When the weather is nice, I can ride my bike to work. My office is under a mile from the house I’m renting, so it’s a quick trip.
The ride starts with a left turn out of my driveway, pedaling down Prospect Street until I turn left on Pleasant. I pass the small parking lot for the rail trail, occupied by dog owners and runners at this time of the morning. Pleasant Street leads into the heart of the City Center. I pass shops, restaurants, a local gym and second-floor offices and apartments, all housed in beautiful old brick buildings. Most mornings I stop and grab a cup of coffee at one of the coffee shops in this area. When I bike home later, the restaurants will be in happy-hour mode, their sidewalk tables filled with people unwinding after work.
Reaching the end of Pleasant, I pedal into Opera House Square, swinging around the big island in the center, the short trees catching the early morning sun. If I stop and stand in the middle of the Square, I’m surrounded by red brick buildings – City Hall, the Opera House, the Moody Building, the Oscar Brown Block, and more –each full of offices, retailers, restaurants, and apartments.

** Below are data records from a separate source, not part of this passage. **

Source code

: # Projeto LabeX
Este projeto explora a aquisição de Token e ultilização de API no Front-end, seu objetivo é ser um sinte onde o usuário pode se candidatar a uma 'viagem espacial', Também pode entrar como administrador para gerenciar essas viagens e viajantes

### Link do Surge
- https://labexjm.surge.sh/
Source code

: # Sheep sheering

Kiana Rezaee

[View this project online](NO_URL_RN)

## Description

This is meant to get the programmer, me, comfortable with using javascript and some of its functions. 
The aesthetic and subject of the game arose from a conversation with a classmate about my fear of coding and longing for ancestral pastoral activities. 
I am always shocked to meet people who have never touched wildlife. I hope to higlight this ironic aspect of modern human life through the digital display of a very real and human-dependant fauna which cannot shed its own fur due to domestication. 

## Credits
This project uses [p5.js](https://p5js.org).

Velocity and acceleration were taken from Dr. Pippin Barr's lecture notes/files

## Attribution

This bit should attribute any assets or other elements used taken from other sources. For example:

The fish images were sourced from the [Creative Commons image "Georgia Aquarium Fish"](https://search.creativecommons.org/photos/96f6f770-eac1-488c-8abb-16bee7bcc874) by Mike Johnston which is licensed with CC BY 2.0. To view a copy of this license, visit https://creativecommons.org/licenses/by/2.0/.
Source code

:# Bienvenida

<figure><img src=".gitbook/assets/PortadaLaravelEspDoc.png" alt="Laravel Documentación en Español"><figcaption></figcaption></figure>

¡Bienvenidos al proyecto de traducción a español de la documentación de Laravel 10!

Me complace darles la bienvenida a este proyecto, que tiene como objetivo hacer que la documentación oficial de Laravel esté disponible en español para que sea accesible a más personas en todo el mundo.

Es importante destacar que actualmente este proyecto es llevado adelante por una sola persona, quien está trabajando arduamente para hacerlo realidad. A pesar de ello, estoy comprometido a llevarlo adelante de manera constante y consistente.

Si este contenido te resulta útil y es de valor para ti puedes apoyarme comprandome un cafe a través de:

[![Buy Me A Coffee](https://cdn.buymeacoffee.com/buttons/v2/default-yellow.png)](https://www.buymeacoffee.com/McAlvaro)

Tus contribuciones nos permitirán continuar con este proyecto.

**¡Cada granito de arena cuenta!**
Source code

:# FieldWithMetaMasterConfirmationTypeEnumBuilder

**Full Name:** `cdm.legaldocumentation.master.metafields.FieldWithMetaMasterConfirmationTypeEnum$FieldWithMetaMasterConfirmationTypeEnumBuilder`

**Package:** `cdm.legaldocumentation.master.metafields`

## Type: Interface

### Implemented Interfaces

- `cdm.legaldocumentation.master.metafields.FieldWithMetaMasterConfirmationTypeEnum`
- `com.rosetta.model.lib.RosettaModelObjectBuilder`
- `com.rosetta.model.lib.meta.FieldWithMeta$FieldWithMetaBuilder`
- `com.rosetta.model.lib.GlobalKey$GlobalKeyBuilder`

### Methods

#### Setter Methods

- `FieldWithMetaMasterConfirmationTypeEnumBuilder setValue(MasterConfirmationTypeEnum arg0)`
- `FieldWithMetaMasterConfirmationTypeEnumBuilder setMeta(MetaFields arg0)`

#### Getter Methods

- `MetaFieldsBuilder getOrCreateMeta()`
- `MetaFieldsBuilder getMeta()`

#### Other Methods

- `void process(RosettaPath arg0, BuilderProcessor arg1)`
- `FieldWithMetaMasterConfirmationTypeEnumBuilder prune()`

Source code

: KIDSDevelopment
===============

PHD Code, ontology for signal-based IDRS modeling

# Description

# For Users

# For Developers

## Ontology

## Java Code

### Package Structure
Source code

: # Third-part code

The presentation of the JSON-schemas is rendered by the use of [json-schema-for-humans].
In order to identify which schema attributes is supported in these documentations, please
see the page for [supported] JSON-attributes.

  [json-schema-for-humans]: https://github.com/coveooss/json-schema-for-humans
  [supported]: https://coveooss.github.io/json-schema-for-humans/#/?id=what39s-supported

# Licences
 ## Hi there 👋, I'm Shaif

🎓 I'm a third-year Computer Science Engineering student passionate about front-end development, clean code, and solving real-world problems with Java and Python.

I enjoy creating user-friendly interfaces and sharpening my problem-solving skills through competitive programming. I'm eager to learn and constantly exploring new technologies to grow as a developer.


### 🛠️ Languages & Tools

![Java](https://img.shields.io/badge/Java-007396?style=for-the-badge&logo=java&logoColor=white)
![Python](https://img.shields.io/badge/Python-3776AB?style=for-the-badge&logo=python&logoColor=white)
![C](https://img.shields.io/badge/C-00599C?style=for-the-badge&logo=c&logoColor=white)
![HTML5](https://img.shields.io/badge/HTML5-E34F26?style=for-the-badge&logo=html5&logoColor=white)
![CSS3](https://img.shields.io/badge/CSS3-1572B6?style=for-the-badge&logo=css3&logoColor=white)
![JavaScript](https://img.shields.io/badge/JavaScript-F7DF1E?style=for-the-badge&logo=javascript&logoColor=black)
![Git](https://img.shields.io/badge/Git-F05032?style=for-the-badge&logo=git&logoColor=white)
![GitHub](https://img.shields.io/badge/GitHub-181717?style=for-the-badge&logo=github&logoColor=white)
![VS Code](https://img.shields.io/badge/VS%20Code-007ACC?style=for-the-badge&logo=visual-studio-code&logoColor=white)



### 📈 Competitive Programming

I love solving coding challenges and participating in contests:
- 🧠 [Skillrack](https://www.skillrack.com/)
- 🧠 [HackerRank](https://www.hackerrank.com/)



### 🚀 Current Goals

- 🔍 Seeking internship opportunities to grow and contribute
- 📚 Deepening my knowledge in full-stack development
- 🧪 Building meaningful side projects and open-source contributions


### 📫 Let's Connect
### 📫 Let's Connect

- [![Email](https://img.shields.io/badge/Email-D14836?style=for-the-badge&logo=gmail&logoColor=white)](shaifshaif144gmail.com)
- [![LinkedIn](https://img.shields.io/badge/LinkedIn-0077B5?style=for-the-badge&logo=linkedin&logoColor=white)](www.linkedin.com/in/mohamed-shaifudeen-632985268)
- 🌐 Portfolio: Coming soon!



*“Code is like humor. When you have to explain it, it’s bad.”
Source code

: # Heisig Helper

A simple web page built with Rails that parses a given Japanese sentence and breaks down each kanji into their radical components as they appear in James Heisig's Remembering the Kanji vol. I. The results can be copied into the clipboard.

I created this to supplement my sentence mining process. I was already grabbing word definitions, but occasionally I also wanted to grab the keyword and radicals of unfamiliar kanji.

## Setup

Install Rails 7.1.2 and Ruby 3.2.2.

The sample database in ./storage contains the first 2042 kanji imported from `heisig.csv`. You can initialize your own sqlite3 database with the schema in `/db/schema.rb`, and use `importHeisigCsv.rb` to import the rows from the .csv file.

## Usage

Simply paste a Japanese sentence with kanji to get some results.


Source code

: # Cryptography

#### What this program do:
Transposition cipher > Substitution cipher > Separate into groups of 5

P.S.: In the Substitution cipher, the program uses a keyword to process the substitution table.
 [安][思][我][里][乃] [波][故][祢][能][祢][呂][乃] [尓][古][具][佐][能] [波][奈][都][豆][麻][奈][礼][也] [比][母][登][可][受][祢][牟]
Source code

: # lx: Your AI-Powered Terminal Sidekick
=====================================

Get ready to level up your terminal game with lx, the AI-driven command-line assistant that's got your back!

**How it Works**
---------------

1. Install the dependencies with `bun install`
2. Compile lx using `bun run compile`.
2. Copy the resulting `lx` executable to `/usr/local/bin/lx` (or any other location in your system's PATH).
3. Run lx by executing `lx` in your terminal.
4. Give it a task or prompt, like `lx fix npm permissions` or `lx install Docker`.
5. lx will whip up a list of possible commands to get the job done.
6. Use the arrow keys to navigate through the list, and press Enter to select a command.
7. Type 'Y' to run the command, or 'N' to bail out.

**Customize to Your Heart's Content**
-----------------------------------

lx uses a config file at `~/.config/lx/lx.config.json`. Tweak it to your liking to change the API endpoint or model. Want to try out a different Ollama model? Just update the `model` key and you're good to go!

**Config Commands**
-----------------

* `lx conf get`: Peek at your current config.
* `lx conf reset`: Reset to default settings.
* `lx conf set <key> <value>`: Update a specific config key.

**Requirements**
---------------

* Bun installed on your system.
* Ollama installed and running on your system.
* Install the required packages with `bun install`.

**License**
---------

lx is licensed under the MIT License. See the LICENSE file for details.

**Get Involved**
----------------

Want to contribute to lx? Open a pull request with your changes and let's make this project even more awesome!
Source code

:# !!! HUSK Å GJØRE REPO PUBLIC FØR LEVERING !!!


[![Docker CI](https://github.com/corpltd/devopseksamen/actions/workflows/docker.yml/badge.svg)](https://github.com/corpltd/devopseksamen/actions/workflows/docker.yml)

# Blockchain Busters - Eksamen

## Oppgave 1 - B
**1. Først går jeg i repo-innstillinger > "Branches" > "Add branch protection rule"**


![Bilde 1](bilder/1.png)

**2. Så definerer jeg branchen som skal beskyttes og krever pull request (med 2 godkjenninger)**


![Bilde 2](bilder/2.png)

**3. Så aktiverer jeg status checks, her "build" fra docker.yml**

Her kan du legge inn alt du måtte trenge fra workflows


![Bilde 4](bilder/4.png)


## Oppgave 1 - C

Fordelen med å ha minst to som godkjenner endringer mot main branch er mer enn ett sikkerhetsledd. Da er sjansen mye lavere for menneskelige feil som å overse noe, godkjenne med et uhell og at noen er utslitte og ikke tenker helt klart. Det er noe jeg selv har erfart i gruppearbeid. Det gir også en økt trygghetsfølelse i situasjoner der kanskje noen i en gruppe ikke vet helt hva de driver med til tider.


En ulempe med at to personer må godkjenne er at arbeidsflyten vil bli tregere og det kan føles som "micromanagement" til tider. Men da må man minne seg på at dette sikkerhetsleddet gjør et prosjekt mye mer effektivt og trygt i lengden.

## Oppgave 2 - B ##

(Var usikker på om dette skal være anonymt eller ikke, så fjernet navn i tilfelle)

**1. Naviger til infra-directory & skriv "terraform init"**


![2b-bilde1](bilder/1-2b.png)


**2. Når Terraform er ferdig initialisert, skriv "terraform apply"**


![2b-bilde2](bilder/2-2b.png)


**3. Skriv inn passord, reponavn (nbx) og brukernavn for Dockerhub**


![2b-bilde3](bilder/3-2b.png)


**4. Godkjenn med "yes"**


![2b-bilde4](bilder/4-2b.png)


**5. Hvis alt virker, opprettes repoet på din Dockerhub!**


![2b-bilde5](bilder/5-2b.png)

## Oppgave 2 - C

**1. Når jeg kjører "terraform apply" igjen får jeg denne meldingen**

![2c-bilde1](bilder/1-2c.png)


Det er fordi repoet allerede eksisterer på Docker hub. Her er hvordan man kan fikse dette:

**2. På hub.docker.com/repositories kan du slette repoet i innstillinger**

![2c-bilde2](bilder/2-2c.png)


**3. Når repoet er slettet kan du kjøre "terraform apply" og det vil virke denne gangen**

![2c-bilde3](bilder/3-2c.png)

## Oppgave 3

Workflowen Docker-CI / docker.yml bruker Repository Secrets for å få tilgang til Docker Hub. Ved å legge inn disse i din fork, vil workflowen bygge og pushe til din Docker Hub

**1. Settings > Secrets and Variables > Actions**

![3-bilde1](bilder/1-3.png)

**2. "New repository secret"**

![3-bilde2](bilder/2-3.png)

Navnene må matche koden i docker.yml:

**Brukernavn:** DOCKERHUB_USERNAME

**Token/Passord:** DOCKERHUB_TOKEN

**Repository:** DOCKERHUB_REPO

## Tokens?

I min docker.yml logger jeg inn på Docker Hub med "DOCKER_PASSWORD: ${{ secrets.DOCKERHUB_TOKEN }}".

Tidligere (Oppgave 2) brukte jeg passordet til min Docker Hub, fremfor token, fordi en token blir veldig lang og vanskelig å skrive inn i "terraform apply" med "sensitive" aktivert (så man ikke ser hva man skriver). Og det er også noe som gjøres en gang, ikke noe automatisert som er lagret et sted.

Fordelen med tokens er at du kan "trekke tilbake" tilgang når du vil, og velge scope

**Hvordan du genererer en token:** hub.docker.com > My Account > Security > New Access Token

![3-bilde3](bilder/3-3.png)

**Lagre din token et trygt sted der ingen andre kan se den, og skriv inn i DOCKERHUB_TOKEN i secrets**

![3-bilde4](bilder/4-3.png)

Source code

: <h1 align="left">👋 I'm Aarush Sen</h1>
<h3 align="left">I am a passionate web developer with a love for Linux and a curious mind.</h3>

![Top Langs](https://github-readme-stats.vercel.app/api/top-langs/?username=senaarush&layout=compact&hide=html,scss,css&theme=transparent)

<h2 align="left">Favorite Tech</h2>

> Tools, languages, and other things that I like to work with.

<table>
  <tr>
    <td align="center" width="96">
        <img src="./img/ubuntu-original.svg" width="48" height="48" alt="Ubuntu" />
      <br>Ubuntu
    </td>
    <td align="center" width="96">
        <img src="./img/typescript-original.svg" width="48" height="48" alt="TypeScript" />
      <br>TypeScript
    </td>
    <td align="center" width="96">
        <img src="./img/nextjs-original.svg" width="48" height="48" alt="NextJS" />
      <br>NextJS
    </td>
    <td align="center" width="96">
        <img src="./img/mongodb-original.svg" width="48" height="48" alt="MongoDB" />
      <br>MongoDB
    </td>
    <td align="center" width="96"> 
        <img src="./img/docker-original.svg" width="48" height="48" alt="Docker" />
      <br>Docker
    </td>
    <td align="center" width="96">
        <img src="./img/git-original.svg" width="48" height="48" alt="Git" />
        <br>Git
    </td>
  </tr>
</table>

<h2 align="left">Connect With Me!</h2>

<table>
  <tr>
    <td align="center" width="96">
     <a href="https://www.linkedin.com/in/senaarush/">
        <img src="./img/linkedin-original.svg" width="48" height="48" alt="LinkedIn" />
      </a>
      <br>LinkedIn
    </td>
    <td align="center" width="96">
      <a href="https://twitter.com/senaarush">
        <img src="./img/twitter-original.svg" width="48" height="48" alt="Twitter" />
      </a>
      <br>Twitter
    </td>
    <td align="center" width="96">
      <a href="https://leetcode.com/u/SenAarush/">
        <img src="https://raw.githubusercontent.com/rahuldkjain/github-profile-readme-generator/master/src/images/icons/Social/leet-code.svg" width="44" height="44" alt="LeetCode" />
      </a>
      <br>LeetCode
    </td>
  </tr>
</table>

Downtown Claremont was one of the first multi-use historic districts in the country, and the mix of commercial and residential space in the city center makes it a walker’s paradise.
I head west down Main Street, catching a glimpse of Mount Ascutney, which dominates the skyline and catches the first sun of the day. Then I turn right down Water Street and into the Monadnock Mill District. The old mills are now home to thriving new companies, like Red River, National Field Representatives, and the Common Man, as well as a State office building. Most of these offices have beautiful views that look out over the Sugar River. The river cuts right through Claremont, tumbling through rapids and falls and spraying up a light mist. On evenings in the spring, summer, and fall, I can bike ten minutes out on the rail trail and fly fish on the same river.
I hop off my bike and cross the pedestrian bridge over the river, walk through the Visitor’s Center Park, climb the staircase to my office, and turn around. Laid out in front of me is a sea of red brick, a landscape dotted with trees and chimneys and steeples. All I can hear is the river, running high with the spring rain.
These are my mornings in Claremont. To me, it’s heaven – a walkable, urban environment situated in a rural landscape; outdoor recreation of all kinds minutes from a dense downtown. I couldn’t be more excited to have picked this place to stay, work, and play.